:: Source data
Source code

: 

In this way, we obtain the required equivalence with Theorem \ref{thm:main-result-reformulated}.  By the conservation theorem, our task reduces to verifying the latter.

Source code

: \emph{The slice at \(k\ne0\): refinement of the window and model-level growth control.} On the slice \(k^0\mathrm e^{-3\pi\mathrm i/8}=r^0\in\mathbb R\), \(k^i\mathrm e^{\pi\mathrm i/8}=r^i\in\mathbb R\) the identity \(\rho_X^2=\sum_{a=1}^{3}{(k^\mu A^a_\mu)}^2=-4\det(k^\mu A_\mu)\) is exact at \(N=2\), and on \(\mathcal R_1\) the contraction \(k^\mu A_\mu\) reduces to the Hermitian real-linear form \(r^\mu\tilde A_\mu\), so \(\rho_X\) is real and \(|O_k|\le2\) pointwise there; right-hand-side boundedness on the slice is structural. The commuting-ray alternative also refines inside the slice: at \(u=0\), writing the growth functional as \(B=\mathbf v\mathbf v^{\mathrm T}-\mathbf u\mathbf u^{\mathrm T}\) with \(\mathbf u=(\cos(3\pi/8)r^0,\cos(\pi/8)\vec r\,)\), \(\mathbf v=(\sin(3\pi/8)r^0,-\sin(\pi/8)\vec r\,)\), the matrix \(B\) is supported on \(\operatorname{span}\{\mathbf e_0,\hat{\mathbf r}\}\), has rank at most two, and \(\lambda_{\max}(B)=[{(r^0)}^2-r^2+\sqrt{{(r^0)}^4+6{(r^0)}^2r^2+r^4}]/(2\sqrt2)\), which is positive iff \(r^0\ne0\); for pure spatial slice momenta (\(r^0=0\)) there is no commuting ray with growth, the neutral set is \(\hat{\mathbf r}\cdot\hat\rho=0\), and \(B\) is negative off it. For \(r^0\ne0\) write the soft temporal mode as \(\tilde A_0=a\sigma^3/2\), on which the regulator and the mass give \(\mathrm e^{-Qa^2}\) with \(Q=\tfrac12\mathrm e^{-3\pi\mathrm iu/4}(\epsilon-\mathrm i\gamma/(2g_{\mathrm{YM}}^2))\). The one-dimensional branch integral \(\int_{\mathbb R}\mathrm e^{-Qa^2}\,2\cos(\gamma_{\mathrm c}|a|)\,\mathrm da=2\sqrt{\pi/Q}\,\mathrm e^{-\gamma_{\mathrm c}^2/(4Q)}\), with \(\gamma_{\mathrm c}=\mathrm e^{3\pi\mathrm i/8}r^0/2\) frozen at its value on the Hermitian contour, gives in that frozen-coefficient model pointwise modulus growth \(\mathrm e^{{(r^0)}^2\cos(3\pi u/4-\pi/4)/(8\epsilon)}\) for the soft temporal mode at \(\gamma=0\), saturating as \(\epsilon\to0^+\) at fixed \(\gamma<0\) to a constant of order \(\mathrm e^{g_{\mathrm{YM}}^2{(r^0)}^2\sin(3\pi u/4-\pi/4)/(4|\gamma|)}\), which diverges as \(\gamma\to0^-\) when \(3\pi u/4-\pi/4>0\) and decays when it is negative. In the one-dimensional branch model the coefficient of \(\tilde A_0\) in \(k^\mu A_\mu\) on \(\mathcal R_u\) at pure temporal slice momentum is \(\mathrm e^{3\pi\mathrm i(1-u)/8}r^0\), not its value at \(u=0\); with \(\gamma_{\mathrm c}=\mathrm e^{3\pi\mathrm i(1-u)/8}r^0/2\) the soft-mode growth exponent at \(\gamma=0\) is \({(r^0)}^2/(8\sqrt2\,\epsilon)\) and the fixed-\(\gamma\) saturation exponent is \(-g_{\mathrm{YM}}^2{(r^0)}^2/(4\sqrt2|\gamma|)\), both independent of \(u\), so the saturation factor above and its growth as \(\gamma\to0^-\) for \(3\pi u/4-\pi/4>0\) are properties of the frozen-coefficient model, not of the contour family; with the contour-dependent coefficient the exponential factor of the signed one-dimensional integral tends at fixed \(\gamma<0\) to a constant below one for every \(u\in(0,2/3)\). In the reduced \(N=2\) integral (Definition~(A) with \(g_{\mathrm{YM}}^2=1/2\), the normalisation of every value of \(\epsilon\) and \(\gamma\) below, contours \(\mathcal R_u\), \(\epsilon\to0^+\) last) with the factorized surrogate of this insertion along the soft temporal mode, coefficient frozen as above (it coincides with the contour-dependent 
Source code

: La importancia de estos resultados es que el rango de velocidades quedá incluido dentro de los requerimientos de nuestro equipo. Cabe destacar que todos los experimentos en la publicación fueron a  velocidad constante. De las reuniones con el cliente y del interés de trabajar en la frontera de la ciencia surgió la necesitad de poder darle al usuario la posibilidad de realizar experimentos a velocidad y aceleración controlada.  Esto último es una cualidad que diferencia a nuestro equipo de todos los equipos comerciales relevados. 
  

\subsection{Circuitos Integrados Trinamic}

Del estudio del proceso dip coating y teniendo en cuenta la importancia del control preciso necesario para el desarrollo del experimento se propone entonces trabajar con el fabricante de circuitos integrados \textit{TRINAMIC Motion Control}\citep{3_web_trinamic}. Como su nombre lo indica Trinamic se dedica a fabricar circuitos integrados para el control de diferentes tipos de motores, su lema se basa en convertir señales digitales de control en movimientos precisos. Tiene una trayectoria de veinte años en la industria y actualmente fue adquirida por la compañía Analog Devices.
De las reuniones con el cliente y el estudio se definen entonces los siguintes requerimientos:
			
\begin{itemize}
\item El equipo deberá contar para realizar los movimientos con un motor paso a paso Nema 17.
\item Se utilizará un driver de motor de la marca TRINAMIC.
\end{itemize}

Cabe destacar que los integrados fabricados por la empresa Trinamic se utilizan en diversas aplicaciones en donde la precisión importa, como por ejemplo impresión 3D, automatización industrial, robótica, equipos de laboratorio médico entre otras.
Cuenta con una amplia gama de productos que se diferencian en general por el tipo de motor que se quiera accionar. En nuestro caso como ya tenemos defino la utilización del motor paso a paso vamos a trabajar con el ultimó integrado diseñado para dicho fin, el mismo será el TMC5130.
::::
• **Required work**
Once more, write out the records above, exactly as they stand.

• **Solution to this task**
Source code

: 

In this way, we obtain the required equivalence with Theorem \ref{thm:main-result-reformulated}.  By the conservation theorem, our task reduces to verifying the latter.

Source code

: \emph{The slice at \(k\ne0\): refinement of the window and model-level growth control.} On the slice \(k^0\mathrm e^{-3\pi\mathrm i/8}=r^0\in\mathbb R\), \(k^i\mathrm e^{\pi\mathrm i/8}=r^i\in\mathbb R\) the identity \(\rho_X^2=\sum_{a=1}^{3}{(k^\mu A^a_\mu)}^2=-4\det(k^\mu A_\mu)\) is exact at \(N=2\), and on \(\mathcal R_1\) the contraction \(k^\mu A_\mu\) reduces to the Hermitian real-linear form \(r^\mu\tilde A_\mu\), so \(\rho_X\) is real and \(|O_k|\le2\) pointwise there; right-hand-side boundedness on the slice is structural. The commuting-ray alternative also refines inside the slice: at \(u=0\), writing the growth functional as \(B=\mathbf v\mathbf v^{\mathrm T}-\mathbf u\mathbf u^{\mathrm T}\) with \(\mathbf u=(\cos(3\pi/8)r^0,\cos(\pi/8)\vec r\,)\), \(\mathbf v=(\sin(3\pi/8)r^0,-\sin(\pi/8)\vec r\,)\), the matrix \(B\) is supported on \(\operatorname{span}\{\mathbf e_0,\hat{\mathbf r}\}\), has rank at most two, and \(\lambda_{\max}(B)=[{(r^0)}^2-r^2+\sqrt{{(r^0)}^4+6{(r^0)}^2r^2+r^4}]/(2\sqrt2)\), which is positive iff \(r^0\ne0\); for pure spatial slice momenta (\(r^0=0\)) there is no commuting ray with growth, the neutral set is \(\hat{\mathbf r}\cdot\hat\rho=0\), and \(B\) is negative off it. For \(r^0\ne0\) write the soft temporal mode as \(\tilde A_0=a\sigma^3/2\), on which the regulator and the mass give \(\mathrm e^{-Qa^2}\) with \(Q=\tfrac12\mathrm e^{-3\pi\mathrm iu/4}(\epsilon-\mathrm i\gamma/(2g_{\mathrm{YM}}^2))\). The one-dimensional branch integral \(\int_{\mathbb R}\mathrm e^{-Qa^2}\,2\cos(\gamma_{\mathrm c}|a|)\,\mathrm da=2\sqrt{\pi/Q}\,\mathrm e^{-\gamma_{\mathrm c}^2/(4Q)}\), with \(\gamma_{\mathrm c}=\mathrm e^{3\pi\mathrm i/8}r^0/2\) frozen at its value on the Hermitian contour, gives in that frozen-coefficient model pointwise modulus growth \(\mathrm e^{{(r^0)}^2\cos(3\pi u/4-\pi/4)/(8\epsilon)}\) for the soft temporal mode at \(\gamma=0\), saturating as \(\epsilon\to0^+\) at fixed \(\gamma<0\) to a constant of order \(\mathrm e^{g_{\mathrm{YM}}^2{(r^0)}^2\sin(3\pi u/4-\pi/4)/(4|\gamma|)}\), which diverges as \(\gamma\to0^-\) when \(3\pi u/4-\pi/4>0\) and decays when it is negative. In the one-dimensional branch model the coefficient of \(\tilde A_0\) in \(k^\mu A_\mu\) on \(\mathcal R_u\) at pure temporal slice momentum is \(\mathrm e^{3\pi\mathrm i(1-u)/8}r^0\), not its value at \(u=0\); with \(\gamma_{\mathrm c}=\mathrm e^{3\pi\mathrm i(1-u)/8}r^0/2\) the soft-mode growth exponent at \(\gamma=0\) is \({(r^0)}^2/(8\sqrt2\,\epsilon)\) and the fixed-\(\gamma\) saturation exponent is \(-g_{\mathrm{YM}}^2{(r^0)}^2/(4\sqrt2|\gamma|)\), both independent of \(u\), so the saturation factor above and its growth as \(\gamma\to0^-\) for \(3\pi u/4-\pi/4>0\) are properties of the frozen-coefficient model, not of the contour family; with the contour-dependent coefficient the exponential factor of the signed one-dimensional integral tends at fixed \(\gamma<0\) to a constant below one for every \(u\in(0,2/3)\). In the reduced \(N=2\) integral (Definition~(A) with \(g_{\mathrm{YM}}^2=1/2\), the normalisation of every value of \(\epsilon\) and \(\gamma\) below, contours \(\mathcal R_u\), \(\epsilon\to0^+\) last) with the factorized surrogate of this insertion along the soft temporal mode, coefficient frozen as above (it coincides with the contour-dependent 
Source code

: La importancia de estos resultados es que el rango de velocidades quedá incluido dentro de los requerimientos de nuestro equipo. Cabe destacar que todos los experimentos en la publicación fueron a  velocidad constante. De las reuniones con el cliente y del interés de trabajar en la frontera de la ciencia surgió la necesitad de poder darle al usuario la posibilidad de realizar experimentos a velocidad y aceleración controlada.  Esto último es una cualidad que diferencia a nuestro equipo de todos los equipos comerciales relevados. 
  

\subsection{Circuitos Integrados Trinamic}

Del estudio del proceso dip coating y teniendo en cuenta la importancia del control preciso necesario para el desarrollo del experimento se propone entonces trabajar con el fabricante de circuitos integrados \textit{TRINAMIC Motion Control}\citep{3_web_trinamic}. Como su nombre lo indica Trinamic se dedica a fabricar circuitos integrados para el control de diferentes tipos de motores, su lema se basa en convertir señales digitales de control en movimientos precisos. Tiene una trayectoria de veinte años en la industria y actualmente fue adquirida por la compañía Analog Devices.
De las reuniones con el cliente y el estudio se definen entonces los siguintes requerimientos:
			
\begin{itemize}
\item El equipo deberá contar para realizar los movimientos con un motor paso a paso Nema 17.
\item Se utilizará un driver de motor de la marca TRINAMIC.
\end{itemize}

Cabe destacar que los integrados fabricados por la empresa Trinamic se utilizan en diversas aplicaciones en donde la precisión importa, como por ejemplo impresión 3D, automatización industrial, robótica, equipos de laboratorio médico entre otras.
Cuenta con una amplia gama de productos que se diferencian en general por el tipo de motor que se quiera accionar. En nuestro caso como ya tenemos defino la utilización del motor paso a paso vamos a trabajar con el ultimó integrado diseñado para dicho fin, el mismo será el TMC5130.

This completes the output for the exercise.